There are emergency visits to the vet, too, and those have the potential to set you back hundreds if not thousands of dollars. Carrying pet insurance can help you offset these costs, but you’ll pay a monthly premium for that peace of mind.
Keeping them clean and groomed.
Cat and dog owners will, at a minimum, need to groom their pets by bathing them and trimming their nails. You can groom them yourself to save some time and money, or you can take your pet to a professional for about $10-$40 a visit. Also, some long-haired dog breeds require regular trips to the groomer for a trim, an expense that ranges greatly depending on your pet’s needs.
Teaching your pup manners.
If you’ve chosen to adopt a pup into your life, you’ll want to consider enrolling in an obedience school. They cost about $100-200. In doing so, you’ll save yourself a lot of headaches — and chewed shoes — when it comes to the behavior of your new friend and learning how to effectively communicate with each other.
Bringing them with you wherever you move.
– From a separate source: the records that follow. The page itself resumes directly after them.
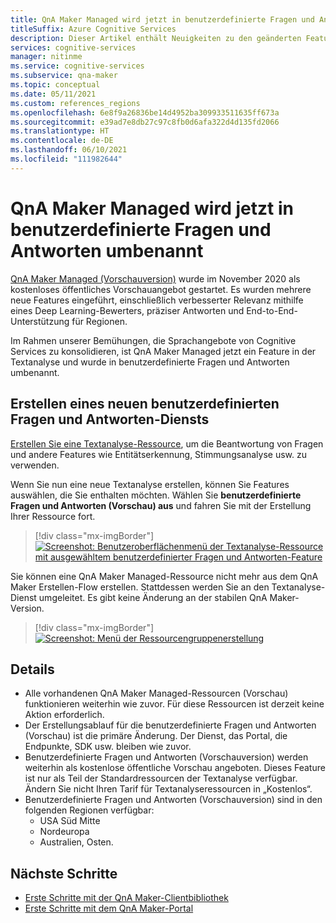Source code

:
 ```yaml
---
title: QnA Maker Managed wird jetzt in benutzerdefinierte Fragen und Antworten umbenannt
titleSuffix: Azure Cognitive Services
description: Dieser Artikel enthält Neuigkeiten zu den geänderten Features von QnA Maker.
services: cognitive-services
manager: nitinme
ms.service: cognitive-services
ms.subservice: qna-maker
ms.topic: conceptual
ms.date: 05/11/2021
ms.custom: references_regions
ms.openlocfilehash: 6e8f9a26836be14d4952ba309933511635ff673a
ms.sourcegitcommit: e39ad7e8db27c97c8fb0d6afa322d4d135fd2066
ms.translationtype: HT
ms.contentlocale: de-DE
ms.lasthandoff: 06/10/2021
ms.locfileid: "111982644"
---
```

# <a name="qna-maker-managed-is-now-renamed-to-custom-question-answering"></a>QnA Maker Managed wird jetzt in benutzerdefinierte Fragen und Antworten umbenannt

[QnA Maker Managed (Vorschauversion)](https://techcommunity.microsoft.com/t5/azure-ai/introducing-qna-maker-managed-now-in-public-preview/ba-p/1845575) wurde im November 2020 als kostenloses öffentliches Vorschauangebot gestartet. Es wurden mehrere neue Features eingeführt, einschließlich verbesserter Relevanz mithilfe eines Deep Learning-Bewerters, präziser Antworten und End-to-End-Unterstützung für Regionen. 

Im Rahmen unserer Bemühungen, die Sprachangebote von Cognitive Services zu konsolidieren, ist QnA Maker Managed jetzt ein Feature in der Textanalyse und wurde in benutzerdefinierte Fragen und Antworten umbenannt.  

## <a name="creating-a-new-custom-question-answering-service"></a>Erstellen eines neuen benutzerdefinierten Fragen und Antworten-Diensts

[Erstellen Sie eine Textanalyse-Ressource](https://ms.portal.azure.com/?quickstart=true#create/Microsoft.CognitiveServicesTextAnalytics), um die Beantwortung von Fragen und andere Features wie Entitätserkennung, Stimmungsanalyse usw. zu verwenden.  

Wenn Sie nun eine neue Textanalyse erstellen, können Sie Features auswählen, die Sie enthalten möchten. Wählen Sie **benutzerdefinierte Fragen und Antworten (Vorschau) aus** und fahren Sie mit der Erstellung Ihrer Ressource fort.  

> [!div class="mx-imgBorder"]
> [ ![Screenshot: Benutzeroberflächenmenü der Textanalyse-Ressource mit ausgewähltem benutzerdefinierter Fragen und Antworten-Feature ]( ./media/select-feature.png)]( ./media/select-feature.png#lightbox)


Sie können eine QnA Maker Managed-Ressource nicht mehr aus dem QnA Maker Erstellen-Flow erstellen. Stattdessen werden Sie an den Textanalyse-Dienst umgeleitet. Es gibt keine Änderung an der stabilen QnA Maker-Version. 

> [!div class="mx-imgBorder"]
> [ ![Screenshot: Menü der Ressourcengruppenerstellung]( ./media/create-resource.png) ]( ./media/create-resource.png#lightbox)

## <a name="details"></a>Details

- Alle vorhandenen QnA Maker Managed-Ressourcen (Vorschau) funktionieren weiterhin wie zuvor. Für diese Ressourcen ist derzeit keine Aktion erforderlich.
- Der Erstellungsablauf für die benutzerdefinierte Fragen und Antworten (Vorschau) ist die primäre Änderung. Der Dienst, das Portal, die Endpunkte, SDK usw. bleiben wie zuvor.
- Benutzerdefinierte Fragen und Antworten (Vorschauversion) werden weiterhin als kostenlose öffentliche Vorschau angeboten. Dieses Feature ist nur als Teil der Standardressourcen der Textanalyse verfügbar. Ändern Sie nicht Ihren Tarif für Textanalyseressourcen in „Kostenlos“.
- Benutzerdefinierte Fragen und Antworten (Vorschauversion) sind in den folgenden Regionen verfügbar:
    - USA Süd Mitte
    - Nordeuropa
    - Australien, Osten.

## <a name="next-steps"></a>Nächste Schritte

* [Erste Schritte mit der QnA Maker-Clientbibliothek](./quickstarts/quickstart-sdk.md)
* [Erste Schritte mit dem QnA Maker-Portal](./quickstarts/create-publish-knowledge-base.md)

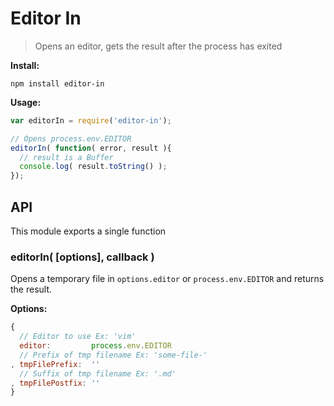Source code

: # Editor In

> Opens an editor, gets the result after the process has exited

__Install:__

```
npm install editor-in
```

__Usage:__

```javascript
var editorIn = require('editor-in');

// Opens process.env.EDITOR
editorIn( function( error, result ){
  // result is a Buffer
  console.log( result.toString() );
});
```

## API

This module exports a single function

### editorIn( [options], callback )

Opens a temporary file in `options.editor` or `process.env.EDITOR` and returns the result.

__Options:__

```javascript
{
  // Editor to use Ex: 'vim'
  editor:         process.env.EDITOR
  // Prefix of tmp filename Ex: 'some-file-'
, tmpFilePrefix:  ''
  // Suffix of tmp filename Ex: '.md'
, tmpFilePostfix: ''
}
```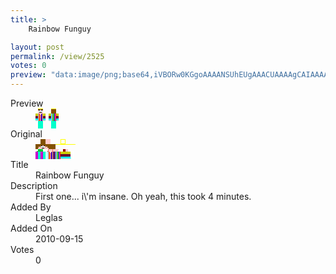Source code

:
 ```yaml
---
title: >
    Rainbow Funguy

layout: post
permalink: /view/2525
votes: 0
preview: "data:image/png;base64,iVBORw0KGgoAAAANSUhEUgAAACUAAAAgCAIAAAAaMSbnAAAABnRSTlMA/wD/AP5AXyvrAAABEklEQVRIie2VwW3DMAxFPwNPVGqRZAh5ifSULGENkS4idqSwF7umHCoVUKcH1/8kiJ9+FkWBpHrHrAN83Sv7C/2c3tnt68m3n29NtJb0bhF7/wAAzRkAhQDgcmyCNYqKesqn7+K3lm9dT349z7cZ8eBgJubxX5gxrdfSsp4Q0WmpIuvCPN50bSMy55fzVmdYkf24sEYimK0+pCGzoP/eYS7eosjcAT1rTAAoRZYUYy8xDpxIDMLrqDTWk4IT/KX8DhYEhJU78xnvdeqSOQerb7KeQashNKT/9fm2zuuSzq9jqJhKj9ZCtYa2ns3X0w6BVJk+xaAoZ6ENhYb0Yt4S/HmraJq3Lelbv7+dt/N23v/hfQFmVmPPoNinEAAAAABJRU5ErkJggg=="
---
```

<dl class="side-by-side">
<dt>Preview</dt>
<dd>
    <img class="preview" src="data:image/png;base64,iVBORw0KGgoAAAANSUhEUgAAACUAAAAgCAIAAAAaMSbnAAAABnRSTlMA/wD/AP5AXyvrAAABEklEQVRIie2VwW3DMAxFPwNPVGqRZAh5ifSULGENkS4idqSwF7umHCoVUKcH1/8kiJ9+FkWBpHrHrAN83Sv7C/2c3tnt68m3n29NtJb0bhF7/wAAzRkAhQDgcmyCNYqKesqn7+K3lm9dT349z7cZ8eBgJubxX5gxrdfSsp4Q0WmpIuvCPN50bSMy55fzVmdYkf24sEYimK0+pCGzoP/eYS7eosjcAT1rTAAoRZYUYy8xDpxIDMLrqDTWk4IT/KX8DhYEhJU78xnvdeqSOQerb7KeQashNKT/9fm2zuuSzq9jqJhKj9ZCtYa2ns3X0w6BVJk+xaAoZ6ENhYb0Yt4S/HmraJq3Lelbv7+dt/N23v/hfQFmVmPPoNinEAAAAABJRU5ErkJggg==">
</dd>
<dt>Original</dt>
<dd>
    <img class="preview" src="data:image/png;base64,iVBORw0KGgoAAAANSUhEUgAAAEAAAAAgCAYAAACinX6EAAABBElEQVR42u2YAQ6DIAxF/508yS7BRXYK7tQ7dYBmq1ukTiQotOFFEhTpCwQCoMTzAc7BRFlQGMyhZEDtuIKAI20mwASYABNgAnoRUHUb1BKsjZZgbZoLQOvYOciEmNaJIQRoa7xLATK5VF9WzHsG8BLynYMyLi3gX7oQkNnOVpwl4jYCas0EXC5o4izawcW5bTm5tp2HJx9+ITn74GUCWgvQ+q8nQEt8h4A0oO8kxfbZQgBvxCdvEEvAa9T2mJ/Az73/DMwhJu/TUzLFb3wEoR4E+/kdcnM/RGW0E+Dk0XlQAWkAsZgAE3BYgMNUhAkwASbg3gJKb/1MwOgCcHcBxfcTioAXf43VzOocCI8AAAAASUVORK5CYII=">
</dd>
<dt>Title</dt>
<dd>Rainbow Funguy</dd>
<dt>Description</dt>
<dd>First one... i\'m insane. Oh yeah, this took 4 minutes.</dd>
<dt>Added By</dt>
<dd>Leglas</dd>
<dt>Added On</dt>
<dd>2010-09-15</dd>
<dt>Votes</dt>
<dd>0</dd>
</dl>
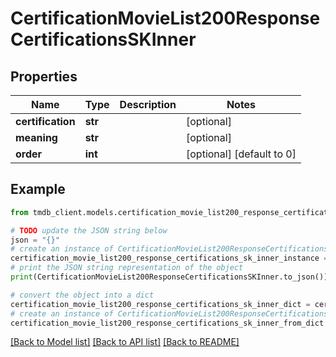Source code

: # CertificationMovieList200ResponseCertificationsSKInner


## Properties

Name | Type | Description | Notes
------------ | ------------- | ------------- | -------------
**certification** | **str** |  | [optional] 
**meaning** | **str** |  | [optional] 
**order** | **int** |  | [optional] [default to 0]

## Example

```python
from tmdb_client.models.certification_movie_list200_response_certifications_sk_inner import CertificationMovieList200ResponseCertificationsSKInner

# TODO update the JSON string below
json = "{}"
# create an instance of CertificationMovieList200ResponseCertificationsSKInner from a JSON string
certification_movie_list200_response_certifications_sk_inner_instance = CertificationMovieList200ResponseCertificationsSKInner.from_json(json)
# print the JSON string representation of the object
print(CertificationMovieList200ResponseCertificationsSKInner.to_json())

# convert the object into a dict
certification_movie_list200_response_certifications_sk_inner_dict = certification_movie_list200_response_certifications_sk_inner_instance.to_dict()
# create an instance of CertificationMovieList200ResponseCertificationsSKInner from a dict
certification_movie_list200_response_certifications_sk_inner_from_dict = CertificationMovieList200ResponseCertificationsSKInner.from_dict(certification_movie_list200_response_certifications_sk_inner_dict)
```
[[Back to Model list]](../README.md#documentation-for-models) [[Back to API list]](../README.md#documentation-for-api-endpoints) [[Back to README]](../README.md)



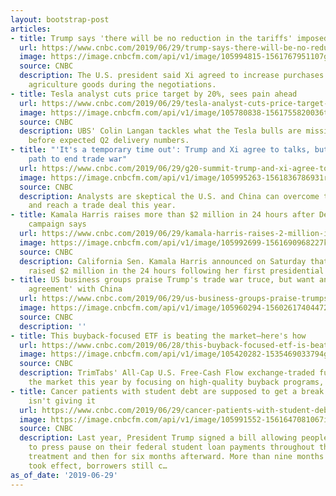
 ```yaml
---
layout: bootstrap-post
articles:
- title: Trump says 'there will be no reduction in the tariffs' imposed against China
  url: https://www.cnbc.com/2019/06/29/trump-says-there-will-be-no-reduction-in-the-tariffs-imposed-against-china.html
  image: https://image.cnbcfm.com/api/v1/image/105994815-1561767951107gettyimages-1152490658.jpeg?v=1561768017
  source: CNBC
  description: The U.S. president said Xi agreed to increase purchases of American
    agriculture goods during the negotiations.
- title: Tesla analyst cuts price target by 20%, sees pain ahead
  url: https://www.cnbc.com/2019/06/29/tesla-analyst-cuts-price-target-by-20percent-sees-pain-ahead.html
  image: https://image.cnbcfm.com/api/v1/image/105780838-1561755820036tesla.jpg?v=1561755859
  source: CNBC
  description: UBS' Colin Langan tackles what the Tesla bulls are missing a few days
    before expected Q2 delivery numbers.
- title: "'It's a temporary time out': Trump and Xi agree to talks, but offer no clear
    path to end trade war"
  url: https://www.cnbc.com/2019/06/29/g20-summit-trump-and-xi-agree-to-talks-but-offer-no-clear-path-to-end-the-trade-war.html
  image: https://image.cnbcfm.com/api/v1/image/105995263-1561836786931rts2k3w6.jpg?v=1561836908
  source: CNBC
  description: Analysts are skeptical the U.S. and China can overcome their differences
    and reach a trade deal this year.
- title: Kamala Harris raises more than $2 million in 24 hours after Democratic debate,
    campaign says
  url: https://www.cnbc.com/2019/06/29/kamala-harris-raises-2-million-in-24-hours-after-democratic-debate.html
  image: https://image.cnbcfm.com/api/v1/image/105992699-1561690968227kamala4.jpg?v=1561691019
  source: CNBC
  description: California Sen. Kamala Harris announced on Saturday that her 2020 campaign
    raised $2 million in the 24 hours following her first presidential primary debate.
- title: US business groups praise Trump's trade war truce, but want an 'enforceable
    agreement' with China
  url: https://www.cnbc.com/2019/06/29/us-business-groups-praise-trumps-trade-war-truce-but-want-an-enforceable-agreement-with-china.html
  image: https://image.cnbcfm.com/api/v1/image/105960294-15602617404472019-06-11t031740z_615827769_rc18ea753f70_rtrmadp_3_usa-trade-china.jpg?v=1560264031
  source: CNBC
  description: ''
- title: This buyback-focused ETF is beating the market—here's how
  url: https://www.cnbc.com/2019/06/28/this-buyback-focused-etf-is-beating-the-marketheres-how.html
  image: https://image.cnbcfm.com/api/v1/image/105420282-1535469033794gettyimages-1022511162.jpg?v=1561742142
  source: CNBC
  description: TrimTabs' All-Cap U.S. Free-Cash Flow exchange-traded fund is beating
    the market this year by focusing on high-quality buyback programs, says its manager.
- title: Cancer patients with student debt are supposed to get a break. The government
    isn't giving it
  url: https://www.cnbc.com/2019/06/29/cancer-patients-with-student-debt-arent-getting-a-promised-break.html
  image: https://image.cnbcfm.com/api/v1/image/105991552-1561647081067img_1370r.jpg?v=1561726887
  source: CNBC
  description: Last year, President Trump signed a bill allowing people with cancer
    to press pause on their federal student loan payments throughout their medical
    treatment and then for six months afterward. More than nine months after the law
    took effect, borrowers still c…
as_of_date: '2019-06-29'
---
```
If you rent, most pet-friendly apartments and property managers require a pet deposit or fee, adding approximately $200-$500 to your moving costs. Plus, many rentals do not accept certain dog breeds or those exceeding weight limits, making it difficult to find a place to live if you have a large dog or one that falls on a list of aggressive breeds (whether or not your dog, in particular, is well-behaved).
Keeping your pet safe, comfortable and happy.
To keep your dog from destroying your stuff, you’ll want to keep them from being bored by giving them chew toys and having a collar and leash to take them for walks. After all, a happy, stimulated dog is (usually) a good dog. For cats, you may want to consider purchasing scratching posts and toys, too. These accessories can vary greatly in cost, depending on where you buy them.
At the end of the day, adopting a new pet is a big decision with many factors and costs to consider. If you truly desire interaction with four-legged creatures but know you’re not quite financially ready, there are ways to get your furry fix while making a positive impact, like volunteering to care for animals at a shelter or fostering pets waiting to find their forever home.